#### Extracted material ####

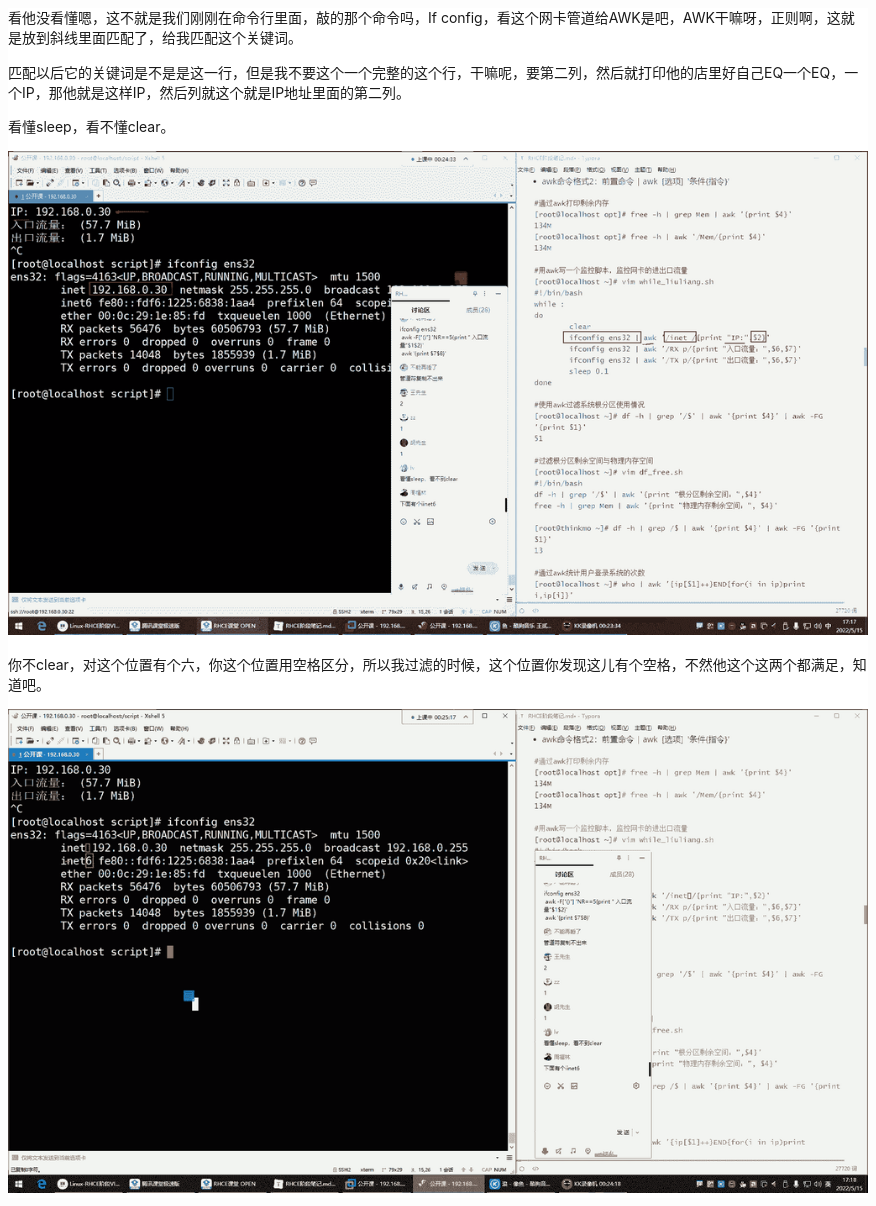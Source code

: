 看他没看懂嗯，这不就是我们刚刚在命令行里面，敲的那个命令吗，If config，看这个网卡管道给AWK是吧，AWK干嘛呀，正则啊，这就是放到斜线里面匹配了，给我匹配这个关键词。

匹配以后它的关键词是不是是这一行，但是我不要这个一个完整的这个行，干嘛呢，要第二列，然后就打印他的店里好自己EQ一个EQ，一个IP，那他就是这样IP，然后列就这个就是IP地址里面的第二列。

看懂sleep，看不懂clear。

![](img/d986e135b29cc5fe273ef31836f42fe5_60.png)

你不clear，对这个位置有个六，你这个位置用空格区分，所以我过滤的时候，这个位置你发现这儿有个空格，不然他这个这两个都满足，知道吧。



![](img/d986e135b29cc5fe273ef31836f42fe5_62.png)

####
#### Extracted material ####

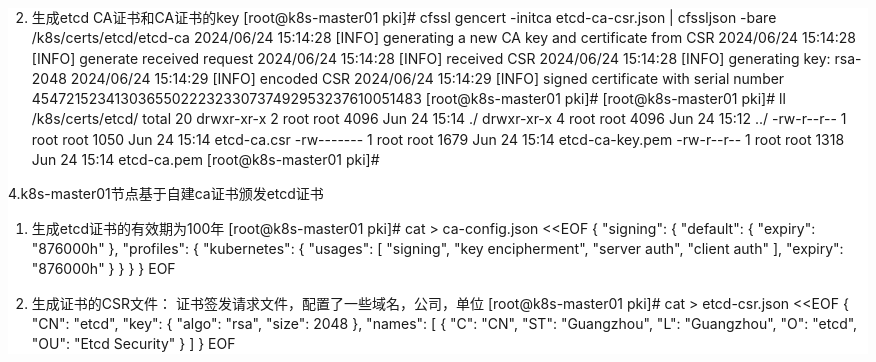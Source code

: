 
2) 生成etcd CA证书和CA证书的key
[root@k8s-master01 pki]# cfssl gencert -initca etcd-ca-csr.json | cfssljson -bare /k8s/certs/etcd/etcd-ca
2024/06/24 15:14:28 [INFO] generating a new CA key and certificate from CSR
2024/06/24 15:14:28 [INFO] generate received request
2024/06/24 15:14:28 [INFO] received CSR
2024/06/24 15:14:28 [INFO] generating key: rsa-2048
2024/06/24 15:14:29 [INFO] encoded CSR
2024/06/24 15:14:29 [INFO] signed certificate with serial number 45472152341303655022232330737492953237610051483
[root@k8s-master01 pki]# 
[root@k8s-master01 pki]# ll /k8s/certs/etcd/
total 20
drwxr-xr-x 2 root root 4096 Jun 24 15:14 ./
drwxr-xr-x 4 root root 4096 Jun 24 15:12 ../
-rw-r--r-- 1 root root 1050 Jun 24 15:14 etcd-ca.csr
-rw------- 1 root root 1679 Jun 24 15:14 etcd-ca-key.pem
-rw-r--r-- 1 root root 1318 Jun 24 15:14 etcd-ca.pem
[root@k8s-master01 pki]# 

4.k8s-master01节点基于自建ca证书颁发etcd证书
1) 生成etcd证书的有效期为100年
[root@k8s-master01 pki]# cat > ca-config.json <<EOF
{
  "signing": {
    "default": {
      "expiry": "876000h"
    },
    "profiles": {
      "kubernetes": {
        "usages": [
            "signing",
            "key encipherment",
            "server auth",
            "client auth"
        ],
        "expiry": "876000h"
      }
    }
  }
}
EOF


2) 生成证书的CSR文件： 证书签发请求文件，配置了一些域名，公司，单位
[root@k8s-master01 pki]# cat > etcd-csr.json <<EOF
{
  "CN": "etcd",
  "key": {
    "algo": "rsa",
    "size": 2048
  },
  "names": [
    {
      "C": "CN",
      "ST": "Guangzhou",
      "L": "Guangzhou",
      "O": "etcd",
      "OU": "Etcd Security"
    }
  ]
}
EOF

####

Instructions for the task » Within the entries above, how many lines contain "config"? Respond with the number only.

Written solution » 2